3) A move by this ratio to 53 would be a triple bottom sell signal, the first sell signal for this ratio since August 2004, and the first time the ratio has fallen below the rising trendline since the cycle of outperformance began.
RUST/SPX Relative Strength
3. Full Tank of Gas Now Status Symbol
An article in the USA Today this morning takes a look at the disproportionate impact higher gasoline prices are having on consumers.
- The average price of a gallon of regular gasoline nationwide was $3.164 Sunday, up 31 cents from a year ago, and 6 cents below the unadjusted for inflation record high, according to AAA.
- The all-time high, adjusted for inflation, was $3.292 a gallon set in March 1981, according to the Energy Department.

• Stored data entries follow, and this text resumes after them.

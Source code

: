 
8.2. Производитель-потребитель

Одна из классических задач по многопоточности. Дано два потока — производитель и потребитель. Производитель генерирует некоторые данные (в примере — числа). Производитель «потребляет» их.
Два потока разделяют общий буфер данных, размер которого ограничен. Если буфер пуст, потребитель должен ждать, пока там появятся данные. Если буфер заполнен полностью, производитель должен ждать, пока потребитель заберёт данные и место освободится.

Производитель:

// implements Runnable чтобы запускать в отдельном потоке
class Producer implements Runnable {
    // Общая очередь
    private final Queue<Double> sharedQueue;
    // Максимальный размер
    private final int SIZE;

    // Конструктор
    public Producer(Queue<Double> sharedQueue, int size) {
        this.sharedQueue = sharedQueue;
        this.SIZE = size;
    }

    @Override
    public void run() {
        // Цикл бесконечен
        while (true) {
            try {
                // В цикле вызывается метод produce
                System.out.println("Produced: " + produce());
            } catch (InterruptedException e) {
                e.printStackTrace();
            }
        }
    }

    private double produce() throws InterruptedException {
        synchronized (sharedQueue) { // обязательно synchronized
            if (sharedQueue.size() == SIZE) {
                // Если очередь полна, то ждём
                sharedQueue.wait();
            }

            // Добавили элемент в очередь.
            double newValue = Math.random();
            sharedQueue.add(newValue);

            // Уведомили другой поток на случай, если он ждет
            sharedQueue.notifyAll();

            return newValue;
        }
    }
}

- The rule of thumb is that every penny increase in gasoline prices drains $1.3 billion out of consumer wallets.
- On average, U.S. households spent 3.6% of their after-tax income on gasoline in 2005, the most recent yearly period for which the data was available.
- But spending on gasoline ate up more than 9% of after-tax income for households in the lowest income bracket in 2005, the USA Today says.

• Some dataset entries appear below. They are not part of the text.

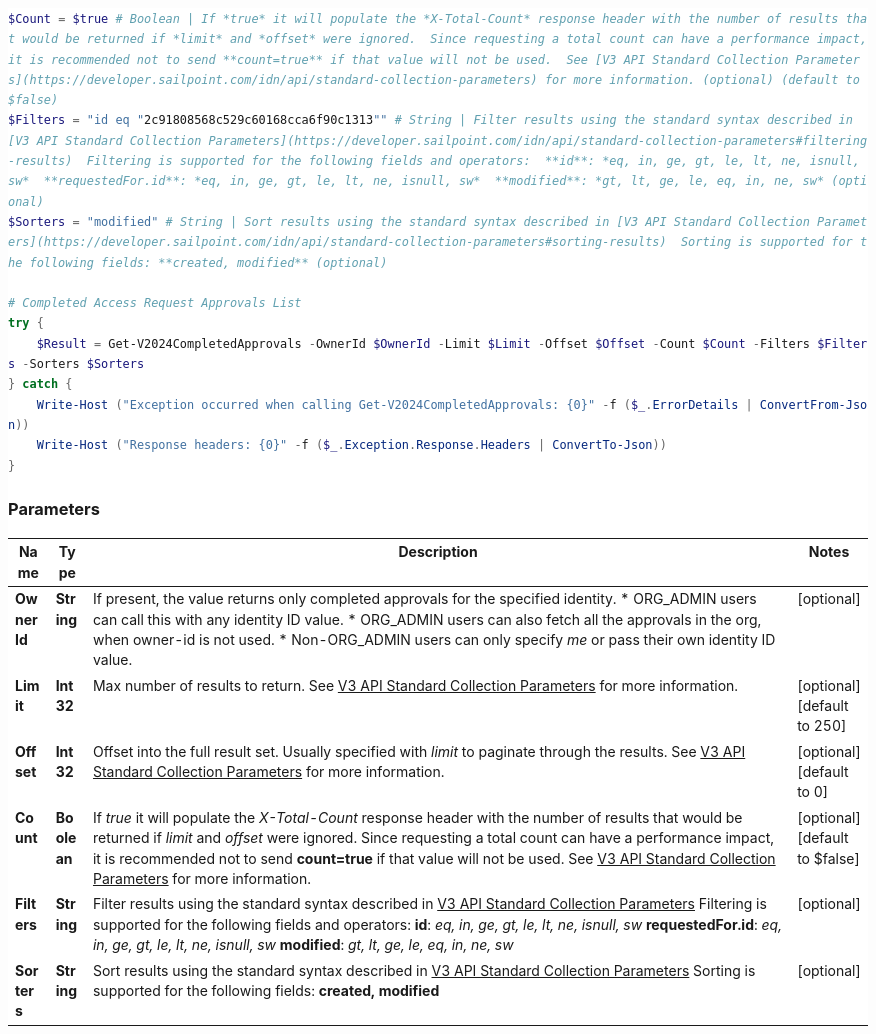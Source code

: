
 ```powershell
$Count = $true # Boolean | If *true* it will populate the *X-Total-Count* response header with the number of results that would be returned if *limit* and *offset* were ignored.  Since requesting a total count can have a performance impact, it is recommended not to send **count=true** if that value will not be used.  See [V3 API Standard Collection Parameters](https://developer.sailpoint.com/idn/api/standard-collection-parameters) for more information. (optional) (default to $false)
$Filters = "id eq "2c91808568c529c60168cca6f90c1313"" # String | Filter results using the standard syntax described in [V3 API Standard Collection Parameters](https://developer.sailpoint.com/idn/api/standard-collection-parameters#filtering-results)  Filtering is supported for the following fields and operators:  **id**: *eq, in, ge, gt, le, lt, ne, isnull, sw*  **requestedFor.id**: *eq, in, ge, gt, le, lt, ne, isnull, sw*  **modified**: *gt, lt, ge, le, eq, in, ne, sw* (optional)
$Sorters = "modified" # String | Sort results using the standard syntax described in [V3 API Standard Collection Parameters](https://developer.sailpoint.com/idn/api/standard-collection-parameters#sorting-results)  Sorting is supported for the following fields: **created, modified** (optional)

# Completed Access Request Approvals List
try {
    $Result = Get-V2024CompletedApprovals -OwnerId $OwnerId -Limit $Limit -Offset $Offset -Count $Count -Filters $Filters -Sorters $Sorters
} catch {
    Write-Host ("Exception occurred when calling Get-V2024CompletedApprovals: {0}" -f ($_.ErrorDetails | ConvertFrom-Json))
    Write-Host ("Response headers: {0}" -f ($_.Exception.Response.Headers | ConvertTo-Json))
}
```

### Parameters

Name | Type | Description  | Notes
------------- | ------------- | ------------- | -------------
 **OwnerId** | **String**| If present, the value returns only completed approvals for the specified identity.    * ORG_ADMIN users can call this with any identity ID value.    * ORG_ADMIN users can also fetch all the approvals in the org, when owner-id is not used.    * Non-ORG_ADMIN users can only specify *me* or pass their own identity ID value. | [optional] 
 **Limit** | **Int32**| Max number of results to return. See [V3 API Standard Collection Parameters](https://developer.sailpoint.com/idn/api/standard-collection-parameters) for more information. | [optional] [default to 250]
 **Offset** | **Int32**| Offset into the full result set. Usually specified with *limit* to paginate through the results. See [V3 API Standard Collection Parameters](https://developer.sailpoint.com/idn/api/standard-collection-parameters) for more information. | [optional] [default to 0]
 **Count** | **Boolean**| If *true* it will populate the *X-Total-Count* response header with the number of results that would be returned if *limit* and *offset* were ignored.  Since requesting a total count can have a performance impact, it is recommended not to send **count&#x3D;true** if that value will not be used.  See [V3 API Standard Collection Parameters](https://developer.sailpoint.com/idn/api/standard-collection-parameters) for more information. | [optional] [default to $false]
 **Filters** | **String**| Filter results using the standard syntax described in [V3 API Standard Collection Parameters](https://developer.sailpoint.com/idn/api/standard-collection-parameters#filtering-results)  Filtering is supported for the following fields and operators:  **id**: *eq, in, ge, gt, le, lt, ne, isnull, sw*  **requestedFor.id**: *eq, in, ge, gt, le, lt, ne, isnull, sw*  **modified**: *gt, lt, ge, le, eq, in, ne, sw* | [optional] 
 **Sorters** | **String**| Sort results using the standard syntax described in [V3 API Standard Collection Parameters](https://developer.sailpoint.com/idn/api/standard-collection-parameters#sorting-results)  Sorting is supported for the following fields: **created, modified** | [optional]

- Of course, for many Americans, higher gas costs represent only a minor crimp in family budgets, the newspaper notes.
- But for those living paycheck to paycheck, rising gasoline prices can mean the difference between being able to pay bills and going into debt.
- In other words, the latest status symbol is now a full tank of gas.
4. Spend Less Money
So gasoline prices (and food prices) are crimping some budgets worse than others? If you're among the group most affected, what to do? The reader comments on the USA Today Web site pick up a common theme we see gathering on the horizon: Spend Less Money.
- Comment Poster "Citizen Anon" writes:
"Spend less money on everything else. Don't eat out, drop the cellphone services completely, don't shop at Wal-Mart, don't buy toys and gadgets, don't go on vacation, and don't buy as much food. Try it for just one week, and then you'll see you can do it for 2 weeks, then 3 then a month and soon you'll realize you didn't need all of those "luxuries" anyway. However, the economy will be affected in a negative, severe way if everyone does it, so just you and I should do it, ok? :P"
- The mixed message in the comment by "Citizen Anon" is interesting from a socionomic standpoint.
- "Citizen Anon" seems to almost accidentally stumble upon an economic contradiction, then struggles to fit it together; that "luxuries" one can't afford are "unnecessary", even as the broad economy depends on the consumption of unnecessary luxuries to avoid being affected in a "negative, severe way."
- For now, that's simply an interesting economic contradiction.
- In our view it has the potential, however, to transition into a more combustible observation as the class divide widens.
5. Subprime Delinquencies Better as People Who Shouldn't Be Lending No Longer Making Loans to People Who Shouldn't Be Borrowing
On Friday Washington Mutual said that its subprime mortgages originated this year were performing better than those issued last year.
- "What I've seen so far in the way of first payment defaults, early payment defaults and early delinquencies suggests materially improved performance over what we saw out of the '06 book of business," Chief Executive Officer Kerry Killinger said Friday at a Sanford C. Bernstein & Co. conference in New York, according to Bloomberg.
- Sweet! How did they do it?
- Simple, really. Subprime mortgage originations in the first quarter of 2007 plummeted to their lowest level since 2003.
- The tighter credit conditions and restricted lending standards weren't isolated to subprime either.
- Overall, single family mortgage originations by banks fell 20% in the first quarter, according to the FDIC.
- Since late last year 77 major U.S. lenders have gone under.
- So to sum up the "good news" from Washington Mutual, defaults this year are far better than last year thanks to the fact that people who shouldn't be lending money are no longer writing loans to people who shouldn't be borrowing money.